[Records contained in a dataset]
◆ ◆ ◆ ◆ ◆

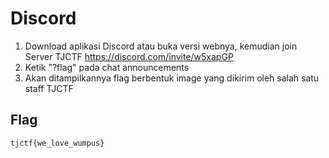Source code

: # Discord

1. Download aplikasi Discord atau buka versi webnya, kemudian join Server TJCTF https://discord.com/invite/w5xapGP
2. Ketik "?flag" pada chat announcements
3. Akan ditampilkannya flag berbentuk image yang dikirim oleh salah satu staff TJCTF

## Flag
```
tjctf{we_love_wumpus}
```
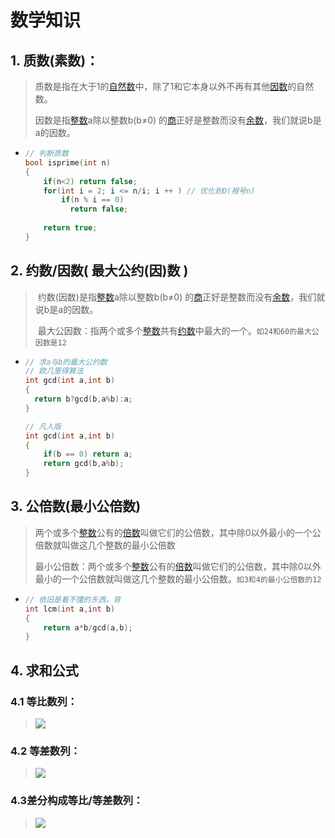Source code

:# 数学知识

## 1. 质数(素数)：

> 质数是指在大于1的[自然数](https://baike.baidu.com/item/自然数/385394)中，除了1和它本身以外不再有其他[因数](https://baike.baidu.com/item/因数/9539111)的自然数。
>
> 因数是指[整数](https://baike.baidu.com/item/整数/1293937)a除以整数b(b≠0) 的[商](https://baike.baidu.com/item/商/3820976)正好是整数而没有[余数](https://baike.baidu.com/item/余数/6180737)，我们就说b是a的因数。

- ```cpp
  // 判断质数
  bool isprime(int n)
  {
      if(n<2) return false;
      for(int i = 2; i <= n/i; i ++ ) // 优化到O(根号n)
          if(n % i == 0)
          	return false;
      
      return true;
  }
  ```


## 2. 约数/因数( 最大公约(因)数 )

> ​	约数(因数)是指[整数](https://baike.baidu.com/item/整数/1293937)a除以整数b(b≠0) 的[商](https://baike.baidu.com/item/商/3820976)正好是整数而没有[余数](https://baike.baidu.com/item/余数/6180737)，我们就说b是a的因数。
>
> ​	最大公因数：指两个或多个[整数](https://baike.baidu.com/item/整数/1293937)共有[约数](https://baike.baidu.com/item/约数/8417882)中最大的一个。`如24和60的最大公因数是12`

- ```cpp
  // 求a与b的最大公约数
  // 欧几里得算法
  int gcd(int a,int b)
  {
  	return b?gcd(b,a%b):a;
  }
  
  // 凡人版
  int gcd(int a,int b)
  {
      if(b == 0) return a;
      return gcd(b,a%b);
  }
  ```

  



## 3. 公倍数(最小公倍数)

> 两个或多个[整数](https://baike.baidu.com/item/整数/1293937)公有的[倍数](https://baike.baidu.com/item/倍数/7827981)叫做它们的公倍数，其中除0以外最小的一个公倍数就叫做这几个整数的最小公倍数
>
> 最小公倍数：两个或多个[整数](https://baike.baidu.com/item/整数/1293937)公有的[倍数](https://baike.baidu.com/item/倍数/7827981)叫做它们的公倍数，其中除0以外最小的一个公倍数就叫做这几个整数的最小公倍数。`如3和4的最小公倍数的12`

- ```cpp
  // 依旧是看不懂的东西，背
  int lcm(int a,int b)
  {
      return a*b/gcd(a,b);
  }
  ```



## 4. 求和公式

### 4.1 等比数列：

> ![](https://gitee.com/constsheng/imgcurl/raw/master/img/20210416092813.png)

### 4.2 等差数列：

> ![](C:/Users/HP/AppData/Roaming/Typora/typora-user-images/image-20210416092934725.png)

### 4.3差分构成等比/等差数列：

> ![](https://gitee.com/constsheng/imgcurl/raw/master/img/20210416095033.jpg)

◆ ◆ ◆ ◆ ◆

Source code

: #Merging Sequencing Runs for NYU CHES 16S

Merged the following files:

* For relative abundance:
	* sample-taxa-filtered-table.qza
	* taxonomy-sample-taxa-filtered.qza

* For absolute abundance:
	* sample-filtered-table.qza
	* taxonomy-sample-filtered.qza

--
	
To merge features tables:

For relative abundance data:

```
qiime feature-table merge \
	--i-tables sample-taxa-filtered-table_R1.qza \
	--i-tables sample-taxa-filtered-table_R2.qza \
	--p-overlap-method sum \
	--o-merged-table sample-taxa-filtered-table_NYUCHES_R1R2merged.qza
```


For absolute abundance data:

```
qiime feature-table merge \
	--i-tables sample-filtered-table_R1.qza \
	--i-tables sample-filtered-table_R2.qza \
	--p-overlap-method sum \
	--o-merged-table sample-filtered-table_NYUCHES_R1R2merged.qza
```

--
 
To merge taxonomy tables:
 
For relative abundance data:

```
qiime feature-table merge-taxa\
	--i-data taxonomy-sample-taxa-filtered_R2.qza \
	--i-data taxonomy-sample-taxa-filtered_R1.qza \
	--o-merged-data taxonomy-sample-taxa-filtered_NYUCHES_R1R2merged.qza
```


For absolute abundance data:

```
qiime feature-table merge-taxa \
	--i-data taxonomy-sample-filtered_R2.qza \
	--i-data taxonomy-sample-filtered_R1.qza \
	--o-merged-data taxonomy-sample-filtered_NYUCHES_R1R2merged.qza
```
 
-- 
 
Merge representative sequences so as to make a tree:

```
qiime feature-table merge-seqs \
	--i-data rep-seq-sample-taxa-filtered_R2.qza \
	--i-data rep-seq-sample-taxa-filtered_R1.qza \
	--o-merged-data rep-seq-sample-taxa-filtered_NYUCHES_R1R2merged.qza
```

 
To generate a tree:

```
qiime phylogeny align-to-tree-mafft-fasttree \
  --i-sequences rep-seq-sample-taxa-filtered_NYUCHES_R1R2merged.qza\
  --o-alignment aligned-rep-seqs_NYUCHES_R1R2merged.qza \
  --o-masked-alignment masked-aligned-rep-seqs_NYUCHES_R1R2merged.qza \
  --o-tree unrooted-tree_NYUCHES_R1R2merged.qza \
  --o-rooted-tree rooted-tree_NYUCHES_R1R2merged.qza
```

◆ ◆ ◆ ◆ ◆

_What you will do_
In the entries above, count every line containing the word "tables". Write only the total.

_Result of the exercise_
6